As human society and technology evolves, language grows and continuously adapts to reflect changes in culture and communication styles. Since the modernization of Japan in the 1900’s, the Japanese have, by and large, lost the ability to read kuzushiji, the script used between the 9th and 20th centuries. Over 3 million books, literature and drawings have been preserved today, many of which are from the Edo period. Only a small fraction have been translated since there are few remaining scholars able to translate these texts.
Since kuzushiji was not standardized, words were often written in many styles and formats. There are likely well over 5000 unique characters in the language, which highlights the difficulty of making translations. With rapid advancements in machine learning, specifically in image recognition, a number of researchers and machine learning practitioners have built algorithms to help historians identify text and digitize content to unlock the history hidden in these historical documents.
What is machine learning?
It is the process of training a computer system to execute a specific task without a human specifying instructions. Training is achieved by exposing the system to many examples, typically in the millions and with a built-in reward system that encourages it to maximize successful attempts to predict the outcome. By the end of the training process, the system has come up with it’s own set of instructions, based on statistical inference, to allow it to accomplish the task.
So, how are researchers able to digitize text with machine learning? The process of developing a machine learning solution starts with the data. The National Institute of Japanese Literature (NIJL) created and released a kuzushiji dataset containing 1 million images of cropped handwritten characters and their kanji equivalents (a modern Japanese language), which was curated by the Center for Open Data in the Humanities (CODH).
I’ll walk through one method of achieving this which is not unlike how people process images and text. The scope is limited to detecting and recording each character found on a page.

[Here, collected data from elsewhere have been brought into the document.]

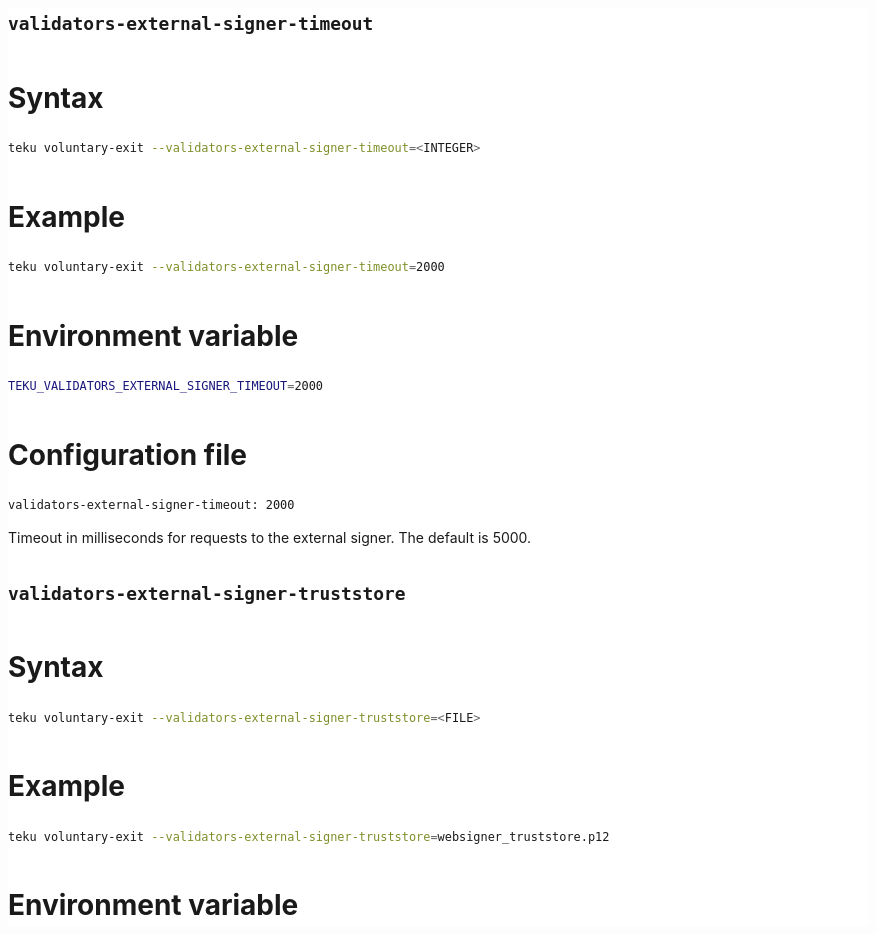 ## `validators-external-signer-timeout`



# Syntax

```bash
teku voluntary-exit --validators-external-signer-timeout=<INTEGER>
```

# Example

```bash
teku voluntary-exit --validators-external-signer-timeout=2000
```

# Environment variable

```bash
TEKU_VALIDATORS_EXTERNAL_SIGNER_TIMEOUT=2000
```

# Configuration file

```bash
validators-external-signer-timeout: 2000
```



Timeout in milliseconds for requests to the external signer. The default is 5000.

## `validators-external-signer-truststore`



# Syntax

```bash
teku voluntary-exit --validators-external-signer-truststore=<FILE>
```

# Example

```bash
teku voluntary-exit --validators-external-signer-truststore=websigner_truststore.p12
```

# Environment variable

For a machine to be able to translate a whole page of kuzushiji text to modern day kanji, some preprocessing is needed to first identify whether a marking or object in the image is a kuzushiji character or not. This is similar to when we quickly scan an image with our eyes, figure out if text is present and if so, which language it is. Machine learning systems solve the problem of detecting the presence of text on a page by training on the language script and inferring its visual characteristics. This process is referred to as object detection and there are multiple ways to achieve this.
The image below is based on an object detection method which estimates the likely center point of an object, which in this case is a handwritten kuzushiji character. It records where it is located and goes on from there to segregate the object from the rest of the image (see CenterNet).
The heat-map on the right shows areas of high intensity and low intensity. The less intense (darker) areas have a lower probability of being a kuzushiji character and are ignored. The higher probability (lighter areas) areas are considered centers. They are segregated and passed onto the next step: character recognition.
Optical character recognition (OCR) is a machine learning method to classify text, it is akin to someone who is learning to read or learning to read an unfamiliar script for the first time; most will translate each character one at a time rather than focusing on other context (such as word shape or surrounding letters/words). Since OCR systems and object detection systems are solving image-based problems, both methods are a form of machine learning that is described as computer vision or deep learning and is often referred to as Artificial Intelligence (AI). The technology is quite complex, but follows the same learning principles (see ResNet). After the machine classifier system has learned the language — in this case, after it’s been trained on the kuzushiji character images — it’s ready to predict character images from whole pages of literature, diagrams and art. The system processes each character segment and returns a list of possible kanji character matches, much like a search engine ranking, listing the highest scoring kanji character match at the top with a score.
The last step is to stitch the outputs together and annotate the original historical image with character annotations appearing in the correct positions and recording the character digitally in readable order.
Machine learning image recognition methods are of course imperfect and error-prone. But this technology has huge time-saving advantages when it comes to processing and digitizing image collections. Ultimately, machine learning is best used to assist and supplement human expertise and skills. This is especially true for specialty domains where there are few experts able to confidently execute work such as translating and deriving meaning from classical scripture. I can see this technology will benefit the community of Japanese historians and researchers best by assisting them to prioritize the works of art and literature that should be explored for historical significance.